__Task brief__
An exact copy of the lines from the one containing "запустить, запустив наши" through the final line of the records is the only acceptable answer.

Records from a data collection:
......
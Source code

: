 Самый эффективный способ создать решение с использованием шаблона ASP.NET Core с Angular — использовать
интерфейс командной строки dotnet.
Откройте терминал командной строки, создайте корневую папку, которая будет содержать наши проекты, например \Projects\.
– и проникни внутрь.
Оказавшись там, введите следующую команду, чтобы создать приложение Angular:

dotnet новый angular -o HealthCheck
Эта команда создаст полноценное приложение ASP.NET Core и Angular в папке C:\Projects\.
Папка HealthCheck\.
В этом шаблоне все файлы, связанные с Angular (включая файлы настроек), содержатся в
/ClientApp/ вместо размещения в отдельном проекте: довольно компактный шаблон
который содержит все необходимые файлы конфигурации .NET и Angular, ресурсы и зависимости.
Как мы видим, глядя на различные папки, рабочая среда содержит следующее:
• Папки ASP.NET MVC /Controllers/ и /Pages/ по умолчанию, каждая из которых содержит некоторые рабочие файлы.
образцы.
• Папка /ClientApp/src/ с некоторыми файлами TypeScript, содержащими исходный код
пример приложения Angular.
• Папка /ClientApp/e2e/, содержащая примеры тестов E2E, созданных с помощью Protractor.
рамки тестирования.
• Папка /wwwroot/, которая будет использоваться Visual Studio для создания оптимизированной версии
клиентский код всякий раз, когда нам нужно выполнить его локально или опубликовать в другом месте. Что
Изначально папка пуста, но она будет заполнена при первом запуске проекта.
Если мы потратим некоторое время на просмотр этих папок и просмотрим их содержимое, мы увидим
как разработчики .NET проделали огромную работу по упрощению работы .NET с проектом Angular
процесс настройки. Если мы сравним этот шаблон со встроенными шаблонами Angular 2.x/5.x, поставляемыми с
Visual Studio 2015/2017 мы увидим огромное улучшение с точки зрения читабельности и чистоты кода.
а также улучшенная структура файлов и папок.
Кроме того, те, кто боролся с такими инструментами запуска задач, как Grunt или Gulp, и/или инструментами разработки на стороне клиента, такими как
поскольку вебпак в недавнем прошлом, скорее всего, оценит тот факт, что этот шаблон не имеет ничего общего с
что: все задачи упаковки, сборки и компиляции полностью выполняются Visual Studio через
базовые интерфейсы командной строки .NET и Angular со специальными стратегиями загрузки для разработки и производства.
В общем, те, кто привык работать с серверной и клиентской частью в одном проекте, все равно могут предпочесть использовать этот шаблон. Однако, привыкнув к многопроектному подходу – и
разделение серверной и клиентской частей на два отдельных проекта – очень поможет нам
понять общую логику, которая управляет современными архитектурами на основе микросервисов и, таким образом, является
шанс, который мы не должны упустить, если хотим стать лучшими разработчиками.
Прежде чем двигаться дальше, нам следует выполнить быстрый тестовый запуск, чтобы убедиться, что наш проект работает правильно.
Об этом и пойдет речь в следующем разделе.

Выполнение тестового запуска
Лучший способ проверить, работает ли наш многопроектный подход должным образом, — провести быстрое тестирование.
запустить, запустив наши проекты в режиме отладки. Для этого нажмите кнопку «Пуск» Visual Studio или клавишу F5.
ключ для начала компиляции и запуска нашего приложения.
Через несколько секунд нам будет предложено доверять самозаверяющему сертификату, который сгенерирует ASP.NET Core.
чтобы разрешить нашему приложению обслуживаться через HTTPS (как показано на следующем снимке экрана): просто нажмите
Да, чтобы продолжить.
......
__Problem solution__
запустить, запустив наши проекты в режиме отладки. Для этого нажмите кнопку «Пуск» Visual Studio или клавишу F5.
ключ для начала компиляции и запуска нашего приложения.
Через несколько секунд нам будет предложено доверять самозаверяющему сертификату, который сгенерирует ASP.NET Core.
чтобы разрешить нашему приложению обслуживаться через HTTPS (как показано на следующем снимке экрана): просто нажмите
Да, чтобы продолжить.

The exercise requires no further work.